### AIM OF THE TASK:
Copy every line that holds the string "mnie" from the data below.

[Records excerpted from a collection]
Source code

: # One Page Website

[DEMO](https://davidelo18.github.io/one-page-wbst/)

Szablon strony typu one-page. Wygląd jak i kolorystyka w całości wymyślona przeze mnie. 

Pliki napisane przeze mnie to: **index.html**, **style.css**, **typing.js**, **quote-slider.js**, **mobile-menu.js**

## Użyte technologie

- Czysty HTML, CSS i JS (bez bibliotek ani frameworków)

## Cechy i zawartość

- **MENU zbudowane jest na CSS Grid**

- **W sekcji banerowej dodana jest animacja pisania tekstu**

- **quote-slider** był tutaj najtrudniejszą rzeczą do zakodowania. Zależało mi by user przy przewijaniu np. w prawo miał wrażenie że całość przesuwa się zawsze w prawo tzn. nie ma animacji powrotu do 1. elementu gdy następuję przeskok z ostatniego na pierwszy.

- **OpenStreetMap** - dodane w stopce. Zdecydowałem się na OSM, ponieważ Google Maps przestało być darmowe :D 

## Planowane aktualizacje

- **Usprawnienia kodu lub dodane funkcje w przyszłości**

### RESPONSE AREA:
Szablon strony typu one-page. Wygląd jak i kolorystyka w całości wymyślona przeze mnie. 
Pliki napisane przeze mnie to: **index.html**, **style.css**, **typing.js**, **quote-slider.js**, **mobile-menu.js**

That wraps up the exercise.